Dec 31, 2023 06:54 PM IST

Unlike the familiar 12-hour light and 12-hour darkness pattern on Earth, astronauts experience 45 minutes of daylight followed by 45 minutes of darkness.

As the world gears up to welcome the New Year, astronauts on the International Space Station (ISS) are poised to encounter the shift from 2023 to 2024 in a distinctive manner—by observing a total of 16 New Year countdowns. Due to the space station's rapid velocity and its uninterrupted orbit around Earth, the astronauts on board will witness around 16 occurrences of both sunrise and sunset in a single 24-hour cycle. “In 24 hours, the space station makes 16 orbits of Earth, travelling through 16 sunrises and sunsets,” NASA says.

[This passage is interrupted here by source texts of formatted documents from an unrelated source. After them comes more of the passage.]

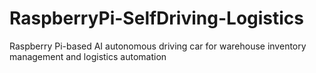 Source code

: # RaspberryPi-SelfDriving-Logistics
Raspberry Pi-based AI autonomous driving car for warehouse inventory management and logistics automation

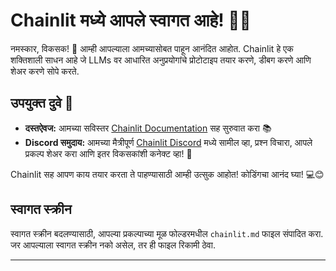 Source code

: <!--
CO_OP_TRANSLATOR_METADATA:
{
  "original_hash": "c49526c7abc56b0b5f1e835c1739f18e",
  "translation_date": "2025-09-24T15:32:16+00:00",
  "source_file": "Module08/samples/04/chainlit.md",
  "language_code": "mr"
}
-->
# Chainlit मध्ये आपले स्वागत आहे! 🚀🤖

नमस्कार, विकसक! 👋 आम्ही आपल्याला आमच्यासोबत पाहून आनंदित आहोत. Chainlit हे एक शक्तिशाली साधन आहे जे LLMs वर आधारित अनुप्रयोगांचे प्रोटोटाइप तयार करणे, डीबग करणे आणि शेअर करणे सोपे करते.

## उपयुक्त दुवे 🔗

- **दस्तऐवज:** आमच्या सविस्तर [Chainlit Documentation](https://docs.chainlit.io) सह सुरुवात करा 📚
- **Discord समुदाय:** आमच्या मैत्रीपूर्ण [Chainlit Discord](https://discord.gg/k73SQ3FyUh) मध्ये सामील व्हा, प्रश्न विचारा, आपले प्रकल्प शेअर करा आणि इतर विकसकांशी कनेक्ट व्हा! 💬

Chainlit सह आपण काय तयार करता ते पाहण्यासाठी आम्ही उत्सुक आहोत! कोडिंगचा आनंद घ्या! 💻😊

## स्वागत स्क्रीन

स्वागत स्क्रीन बदलण्यासाठी, आपल्या प्रकल्पाच्या मूळ फोल्डरमधील `chainlit.md` फाइल संपादित करा. जर आपल्याला स्वागत स्क्रीन नको असेल, तर ही फाइल रिकामी ठेवा.

---

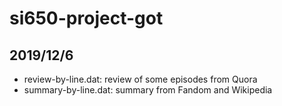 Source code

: # si650-project-got

## 2019/12/6
* review-by-line.dat: review of some episodes from Quora
* summary-by-line.dat: summary from Fandom and Wikipedia
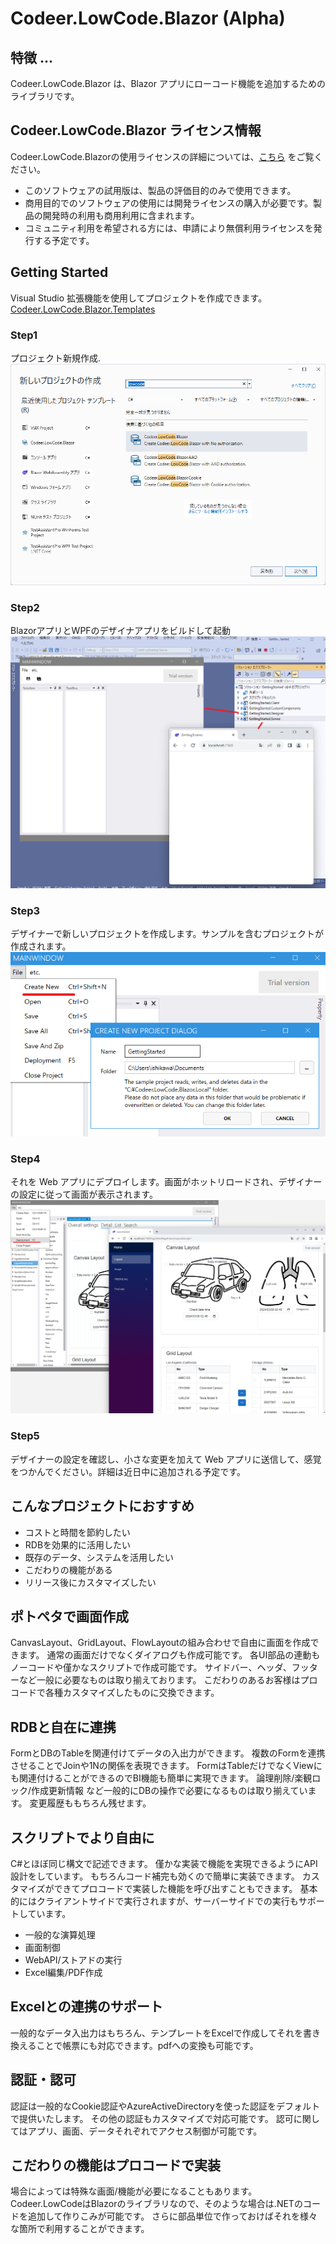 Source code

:# Codeer.LowCode.Blazor (Alpha)

## 特徴 ...
Codeer.LowCode.Blazor は、Blazor アプリにローコード機能を追加するためのライブラリです。

## Codeer.LowCode.Blazor ライセンス情報
Codeer.LowCode.Blazorの使用ライセンスの詳細については、[こちら](https://www.nuget.org/packages/Codeer.LowCode.Blazor/0.13.1/License) をご覧ください。 
- このソフトウェアの試用版は、製品の評価目的のみで使用できます。
- 商用目的でのソフトウェアの使用には開発ライセンスの購入が必要です。製品の開発時の利用も商用利用に含まれます。
- コミュニティ利用を希望される方には、申請により無償利用ライセンスを発行する予定です。

## Getting Started
Visual Studio 拡張機能を使用してプロジェクトを作成できます。 
[Codeer.LowCode.Blazor.Templates](https://marketplace.visualstudio.com/items?itemName=Codeer.LowCodeBlazor)

### Step1
プロジェクト新規作成.
<img src="../Image/step1.png">

### Step2
BlazorアプリとWPFのデザイナアプリをビルドして起動
<img src="../Image/step2.png">

### Step3
デザイナーで新しいプロジェクトを作成します。サンプルを含むプロジェクトが作成されます。
<img src="../Image/step3.png">

### Step4
それを Web アプリにデプロイします。画面がホットリロードされ、デザイナーの設定に従って画面が表示されます。
<img src="../Image/step4.png" width="800">

### Step5
デザイナーの設定を確認し、小さな変更を加えて Web アプリに送信して、感覚をつかんでください。詳細は近日中に追加される予定です。

## こんなプロジェクトにおすすめ
- コストと時間を節約したい
- RDBを効果的に活用したい
- 既存のデータ、システムを活用したい
- こだわりの機能がある
- リリース後にカスタマイズしたい

## ポトペタで画面作成
CanvasLayout、GridLayout、FlowLayoutの組み合わせで自由に画面を作成できます。 通常の画面だけでなくダイアログも作成可能です。 各UI部品の連動もノーコードや僅かなスクリプトで作成可能です。 サイドバー、ヘッダ、フッターなど一般に必要なものは取り揃えております。 こだわりのあるお客様はプロコードで各種カスタマイズしたものに交換できます。

## RDBと自在に連携
FormとDBのTableを関連付けてデータの入出力ができます。 複数のFormを連携させることでJoinや1Nの関係を表現できます。 FormはTableだけでなくViewにも関連付けることができるのでBI機能も簡単に実現できます。 論理削除/楽観ロック/作成更新情報 など一般的にDBの操作で必要になるものは取り揃えています。 変更履歴ももちろん残せます。

## スクリプトでより自由に
C#とほぼ同じ構文で記述できます。 僅かな実装で機能を実現できるようにAPI設計をしています。 もちろんコード補完も効くので簡単に実装できます。 カスタマイズができてプロコードで実装した機能を呼び出すこともできます。 基本的にはクライアントサイドで実行されますが、サーバーサイドでの実行もサポートしています。<br/>
- 一般的な演算処理
- 画面制御
- WebAPI/ストアドの実行
- Excel編集/PDF作成

## Excelとの連携のサポート
一般的なデータ入出力はもちろん、テンプレートをExcelで作成してそれを書き換えることで帳票にも対応できます。pdfへの変換も可能です。

## 認証・認可
認証は一般的なCookie認証やAzureActiveDirectoryを使った認証をデフォルトで提供いたします。 その他の認証もカスタマイズで対応可能です。 認可に関してはアプリ、画面、データそれぞれでアクセス制御が可能です。

## こだわりの機能はプロコードで実装
場合によっては特殊な画面/機能が必要になることもあります。 Codeer.LowCodeはBlazorのライブラリなので、そのような場合は.NETのコードを追加して作りこみが可能です。 さらに部品単位で作っておけばそれを様々な箇所で利用することができます。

The repeated shifts between day and night on the ISS offer astronauts the opportunity to conduct experiments across diverse fields like microbiology and metallurgy, yielding insights that are unattainable on Earth.
The repeated shifts between day and night on the ISS offer astronauts the opportunity to conduct experiments across diverse fields like microbiology and metallurgy, yielding insights that are unattainable on Earth.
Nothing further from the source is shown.